The most common chart types are included in Charts, with more on the way. Chart types can be used together in many combiniations to present all sorts of data sources.
A line chart renders quantitative data as a series of points connected by line segments. Lines can be straight, curved, or stepped. Markers can optionally be displayed based on type (such as first/last, high/low, negative, etc.).
Scatter charts render data points where each point is represented by a marker. Markers can use numerous built-in shapes or can be set to use custom shapes.
An area chart is a derivative of a line chart, where the area between the line and axis is filled in. As with line charts, areas can also be rendered using straight, curved, or stepped lines.
A stacked area chart combines multiple area series to represent cumulative totals.
A 100% stacked area chart ensures that the combined areas fill the chart, and that each area is representative of its percentage of the cumulative total.
A bar chart displays rectangular bars with lengths proportional to the values they represent.

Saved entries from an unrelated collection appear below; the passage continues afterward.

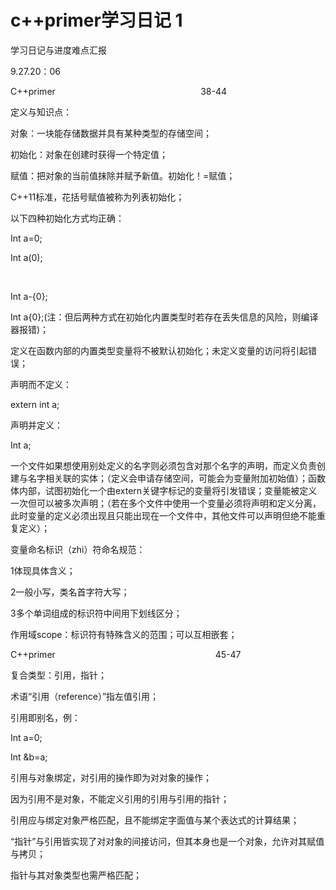 c++primer学习日记 1
===================

学习日记与进度难点汇报

9.27.20：06

C++primer                                                           38-44

定义与知识点：

对象：一块能存储数据并具有某种类型的存储空间；

初始化：对象在创建时获得一个特定值；

赋值：把对象的当前值抹除并赋予新值。初始化！=赋值；

C++11标准，花括号赋值被称为列表初始化；

以下四种初始化方式均正确：

Int a=0;

Int a(0);

 

Int a-{0};

Int
a{0};(注：但后两种方式在初始化内置类型时若存在丢失信息的风险，则编译器报错)；

定义在函数内部的内置类型变量将不被默认初始化；未定义变量的访问将引起错误；

声明而不定义：

extern int a;

声明并定义：

Int a;

一个文件如果想使用别处定义的名字则必须包含对那个名字的声明，而定义负责创建与名字相关联的实体；（定义会申请存储空间，可能会为变量附加初始值）；函数体内部，试图初始化一个由extern关键字标记的变量将引发错误；变量能被定义一次但可以被多次声明；（若在多个文件中使用一个变量必须将声明和定义分离，此时变量的定义必须出现且只能出现在一个文件中，其他文件可以声明但绝不能重复定义）；

变量命名标识（zhi）符命名规范：

1体现具体含义；

2一般小写，类名首字符大写；

3多个单词组成的标识符中间用下划线区分；

作用域scope：标识符有特殊含义的范围；可以互相嵌套；

C++primer 
                                                               45-47

复合类型：引用，指针；

术语“引用（reference）”指左值引用；

引用即别名，例：

Int a=0;

Int &b=a;

引用与对象绑定，对引用的操作即为对对象的操作；

因为引用不是对象，不能定义引用的引用与引用的指针；

引用应与绑定对象严格匹配，且不能绑定字面值与某个表达式的计算结果；

“指针”与引用皆实现了对对象的间接访问，但其本身也是一个对象，允许对其赋值与拷贝；

指针与其对象类型也需严格匹配；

Bar spacing can be set and the bars can be changed to render horizontally instead.
A stacked bar chart combines multiple bar series to represent cumulative totals.
A 100% stacked bar chart ensures that the combined bars fill the chart, and that each area is representative of its percentage of the cumulative total.
A pie chart displays data as a series of pie slices, making up a whole "pie". The value of each data point is represented by the size of each pie slice. A donut chart is similar to a pie chart, but with a hole in the center.